Ebrard reconoció que es “muy difícil” que desaparezcan los aranceles en sectores estratégicos como el automotriz, el acero y el aluminio, por lo que planteó que la prioridad será reducirlos al mínimo posible. “No deberíamos ser nostálgicos de una época en la que no había aranceles”, afirmó, al admitir que el modelo de libre comercio que definió la región en décadas anteriores difícilmente regresará.
El funcionario mexicano incluso señaló que el nuevo esquema comercial estará basado en la coexistencia de aranceles y reglas de origen más estrictas, lo que implica un cambio estructural en la relación económica con Estados Unidos. En contraste, Carney marcó distancia frente a cualquier intento de Washington por imponer condiciones en la renegociación del acuerdo.
“No es un caso en el que Estados Unidos dicte las condiciones. Tenemos las negociaciones”, sostuvo el líder canadiense, al subrayar que su país cuenta con herramientas y alternativas para defender sus intereses.

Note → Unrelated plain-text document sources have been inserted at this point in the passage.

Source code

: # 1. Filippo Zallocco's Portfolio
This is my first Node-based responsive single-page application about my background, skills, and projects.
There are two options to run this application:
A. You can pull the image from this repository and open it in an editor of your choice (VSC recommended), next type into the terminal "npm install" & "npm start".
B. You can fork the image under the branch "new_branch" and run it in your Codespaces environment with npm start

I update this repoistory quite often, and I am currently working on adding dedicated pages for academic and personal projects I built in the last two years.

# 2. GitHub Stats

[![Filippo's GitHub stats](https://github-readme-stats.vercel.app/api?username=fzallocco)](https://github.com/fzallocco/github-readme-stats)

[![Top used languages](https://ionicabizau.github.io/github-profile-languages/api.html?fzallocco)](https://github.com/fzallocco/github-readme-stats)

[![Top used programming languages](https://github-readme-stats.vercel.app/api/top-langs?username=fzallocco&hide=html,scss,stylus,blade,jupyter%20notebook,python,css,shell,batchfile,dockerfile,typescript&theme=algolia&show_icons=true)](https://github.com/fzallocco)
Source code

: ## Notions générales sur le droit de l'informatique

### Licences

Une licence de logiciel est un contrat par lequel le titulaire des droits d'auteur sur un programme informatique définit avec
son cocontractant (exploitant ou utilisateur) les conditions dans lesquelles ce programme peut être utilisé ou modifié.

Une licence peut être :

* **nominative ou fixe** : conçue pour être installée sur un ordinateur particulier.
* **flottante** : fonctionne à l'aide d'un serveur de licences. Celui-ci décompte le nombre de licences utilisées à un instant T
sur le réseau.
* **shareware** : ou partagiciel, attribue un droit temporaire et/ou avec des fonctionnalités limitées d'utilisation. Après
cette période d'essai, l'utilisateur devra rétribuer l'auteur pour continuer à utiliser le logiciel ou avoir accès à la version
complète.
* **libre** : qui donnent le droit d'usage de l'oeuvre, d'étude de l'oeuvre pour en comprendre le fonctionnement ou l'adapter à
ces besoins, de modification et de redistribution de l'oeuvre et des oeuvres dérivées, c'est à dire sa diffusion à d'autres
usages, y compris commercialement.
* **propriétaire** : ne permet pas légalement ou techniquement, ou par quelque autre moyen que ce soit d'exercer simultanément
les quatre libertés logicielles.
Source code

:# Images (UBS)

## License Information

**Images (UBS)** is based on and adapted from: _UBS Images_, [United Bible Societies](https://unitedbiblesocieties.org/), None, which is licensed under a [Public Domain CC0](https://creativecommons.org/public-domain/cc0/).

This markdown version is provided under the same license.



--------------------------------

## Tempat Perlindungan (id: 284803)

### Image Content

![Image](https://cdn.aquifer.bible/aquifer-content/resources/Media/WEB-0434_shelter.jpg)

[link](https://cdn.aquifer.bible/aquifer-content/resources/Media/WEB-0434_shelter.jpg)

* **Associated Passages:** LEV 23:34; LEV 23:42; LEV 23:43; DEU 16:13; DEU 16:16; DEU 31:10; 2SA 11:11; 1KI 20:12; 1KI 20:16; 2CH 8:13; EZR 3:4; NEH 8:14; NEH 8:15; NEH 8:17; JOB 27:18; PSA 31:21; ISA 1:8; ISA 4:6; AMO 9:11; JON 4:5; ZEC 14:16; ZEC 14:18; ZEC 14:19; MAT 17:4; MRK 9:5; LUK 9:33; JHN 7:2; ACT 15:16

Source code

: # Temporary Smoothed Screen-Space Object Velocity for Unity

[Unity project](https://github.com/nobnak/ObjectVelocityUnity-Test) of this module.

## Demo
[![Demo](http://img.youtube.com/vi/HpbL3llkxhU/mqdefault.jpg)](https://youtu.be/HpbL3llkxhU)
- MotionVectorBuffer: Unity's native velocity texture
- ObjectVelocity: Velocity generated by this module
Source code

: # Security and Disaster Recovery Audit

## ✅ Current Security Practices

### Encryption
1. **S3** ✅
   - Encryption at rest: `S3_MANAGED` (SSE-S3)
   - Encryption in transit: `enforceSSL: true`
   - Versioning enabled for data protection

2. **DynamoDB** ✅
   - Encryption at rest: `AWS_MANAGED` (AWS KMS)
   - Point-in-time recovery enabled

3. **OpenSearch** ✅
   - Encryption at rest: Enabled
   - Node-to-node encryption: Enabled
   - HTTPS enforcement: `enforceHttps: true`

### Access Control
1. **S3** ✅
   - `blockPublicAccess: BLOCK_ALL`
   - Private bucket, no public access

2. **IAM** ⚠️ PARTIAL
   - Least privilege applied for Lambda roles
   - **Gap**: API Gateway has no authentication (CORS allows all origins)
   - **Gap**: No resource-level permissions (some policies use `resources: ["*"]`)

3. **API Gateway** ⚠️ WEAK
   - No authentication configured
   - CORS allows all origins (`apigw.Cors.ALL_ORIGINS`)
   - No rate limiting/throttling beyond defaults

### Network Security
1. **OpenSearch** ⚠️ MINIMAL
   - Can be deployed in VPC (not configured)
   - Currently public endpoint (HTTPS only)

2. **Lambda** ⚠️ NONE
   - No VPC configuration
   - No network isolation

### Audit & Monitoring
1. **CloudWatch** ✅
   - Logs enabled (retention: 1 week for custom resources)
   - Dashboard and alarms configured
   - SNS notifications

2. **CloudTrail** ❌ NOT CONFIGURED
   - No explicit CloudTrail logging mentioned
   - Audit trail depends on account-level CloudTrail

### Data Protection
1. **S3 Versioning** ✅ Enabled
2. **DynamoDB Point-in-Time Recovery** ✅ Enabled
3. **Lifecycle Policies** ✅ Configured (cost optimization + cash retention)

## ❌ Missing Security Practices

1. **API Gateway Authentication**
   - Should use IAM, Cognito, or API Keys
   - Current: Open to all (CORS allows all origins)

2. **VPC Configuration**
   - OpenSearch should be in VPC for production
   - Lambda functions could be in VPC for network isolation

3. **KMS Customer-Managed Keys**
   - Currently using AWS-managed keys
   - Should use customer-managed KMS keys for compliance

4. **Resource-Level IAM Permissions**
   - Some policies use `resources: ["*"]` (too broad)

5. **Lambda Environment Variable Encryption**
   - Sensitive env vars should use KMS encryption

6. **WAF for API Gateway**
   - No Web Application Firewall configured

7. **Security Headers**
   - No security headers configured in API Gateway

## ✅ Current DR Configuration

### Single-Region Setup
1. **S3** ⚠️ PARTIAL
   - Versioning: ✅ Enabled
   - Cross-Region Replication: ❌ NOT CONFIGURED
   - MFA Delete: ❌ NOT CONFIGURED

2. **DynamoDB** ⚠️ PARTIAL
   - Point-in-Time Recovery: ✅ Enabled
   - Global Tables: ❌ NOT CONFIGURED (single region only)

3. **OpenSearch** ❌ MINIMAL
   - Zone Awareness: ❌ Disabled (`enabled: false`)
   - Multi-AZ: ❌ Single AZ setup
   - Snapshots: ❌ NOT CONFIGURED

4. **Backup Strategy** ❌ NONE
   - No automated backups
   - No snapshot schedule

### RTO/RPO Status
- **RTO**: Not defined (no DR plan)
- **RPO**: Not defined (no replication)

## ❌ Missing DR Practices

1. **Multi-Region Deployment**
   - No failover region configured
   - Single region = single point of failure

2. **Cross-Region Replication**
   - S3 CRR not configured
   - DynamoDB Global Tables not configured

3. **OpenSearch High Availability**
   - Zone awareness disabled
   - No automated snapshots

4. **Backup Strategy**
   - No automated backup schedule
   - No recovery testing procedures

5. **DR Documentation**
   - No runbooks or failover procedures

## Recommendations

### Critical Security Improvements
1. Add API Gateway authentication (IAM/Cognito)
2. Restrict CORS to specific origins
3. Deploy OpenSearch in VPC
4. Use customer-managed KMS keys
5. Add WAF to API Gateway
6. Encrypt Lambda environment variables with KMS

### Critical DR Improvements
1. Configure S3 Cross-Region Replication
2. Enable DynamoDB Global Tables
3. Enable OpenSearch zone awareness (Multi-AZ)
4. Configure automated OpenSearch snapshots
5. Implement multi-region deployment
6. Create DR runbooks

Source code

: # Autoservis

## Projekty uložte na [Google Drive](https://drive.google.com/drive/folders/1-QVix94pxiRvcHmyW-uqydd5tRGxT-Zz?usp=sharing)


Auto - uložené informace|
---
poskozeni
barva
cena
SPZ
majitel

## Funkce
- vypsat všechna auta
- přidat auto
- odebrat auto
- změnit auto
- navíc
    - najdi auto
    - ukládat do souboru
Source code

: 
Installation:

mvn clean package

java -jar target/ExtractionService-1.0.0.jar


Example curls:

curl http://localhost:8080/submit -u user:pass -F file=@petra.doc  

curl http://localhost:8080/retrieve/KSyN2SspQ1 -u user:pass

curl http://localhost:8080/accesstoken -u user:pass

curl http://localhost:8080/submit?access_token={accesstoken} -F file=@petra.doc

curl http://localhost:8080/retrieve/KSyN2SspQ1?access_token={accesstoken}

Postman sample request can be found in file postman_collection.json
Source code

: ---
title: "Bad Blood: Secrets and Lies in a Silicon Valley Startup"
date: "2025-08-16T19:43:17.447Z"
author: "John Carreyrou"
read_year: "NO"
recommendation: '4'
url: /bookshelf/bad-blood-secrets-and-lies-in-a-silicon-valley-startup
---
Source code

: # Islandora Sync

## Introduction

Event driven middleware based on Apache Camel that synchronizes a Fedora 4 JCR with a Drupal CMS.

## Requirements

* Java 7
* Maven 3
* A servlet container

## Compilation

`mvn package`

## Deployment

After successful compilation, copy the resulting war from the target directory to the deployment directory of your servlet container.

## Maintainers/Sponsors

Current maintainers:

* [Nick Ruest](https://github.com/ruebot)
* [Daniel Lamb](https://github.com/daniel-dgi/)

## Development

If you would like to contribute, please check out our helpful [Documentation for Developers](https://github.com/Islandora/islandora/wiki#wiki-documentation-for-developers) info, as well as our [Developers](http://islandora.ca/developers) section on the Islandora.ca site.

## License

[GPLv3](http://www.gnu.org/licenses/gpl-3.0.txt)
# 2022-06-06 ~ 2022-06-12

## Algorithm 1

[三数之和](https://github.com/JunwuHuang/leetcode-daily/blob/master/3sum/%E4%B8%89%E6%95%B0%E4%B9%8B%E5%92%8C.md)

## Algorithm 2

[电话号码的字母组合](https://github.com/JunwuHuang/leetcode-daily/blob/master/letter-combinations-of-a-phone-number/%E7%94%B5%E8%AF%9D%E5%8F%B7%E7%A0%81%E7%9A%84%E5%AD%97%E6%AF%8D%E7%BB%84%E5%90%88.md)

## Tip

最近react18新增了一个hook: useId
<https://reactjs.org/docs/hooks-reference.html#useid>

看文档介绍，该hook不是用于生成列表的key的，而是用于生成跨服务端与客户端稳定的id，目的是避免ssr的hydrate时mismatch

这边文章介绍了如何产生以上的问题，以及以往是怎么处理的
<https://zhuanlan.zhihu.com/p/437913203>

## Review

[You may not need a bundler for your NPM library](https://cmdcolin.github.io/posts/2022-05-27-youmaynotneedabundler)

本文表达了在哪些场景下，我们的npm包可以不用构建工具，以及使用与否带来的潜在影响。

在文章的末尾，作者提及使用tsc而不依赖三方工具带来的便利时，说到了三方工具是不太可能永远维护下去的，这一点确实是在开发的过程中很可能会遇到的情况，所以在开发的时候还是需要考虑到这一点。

El primer ministro también minimizó reportes sobre exigencias previas de concesiones por parte de Estados Unidos y aseguró que este tipo de demandas forman parte natural de cualquier negociación, pero no determinan su resultado.
Además, advirtió que Canadá está diversificando sus opciones comerciales, en un intento por reducir su vulnerabilidad frente a su principal socio.
El contraste se da en un momento clave, previo al arranque formal de las negociaciones del T-MEC, donde México ha optado por una estrategia pragmática de adaptación ante el nuevo entorno proteccionista, mientras Canadá busca posicionarse con mayor margen de maniobra.
Ambas posturas reflejan no solo diferencias tácticas, sino también el tono con el que cada país enfrentará una revisión que definirá el futuro del comercio en América del Norte.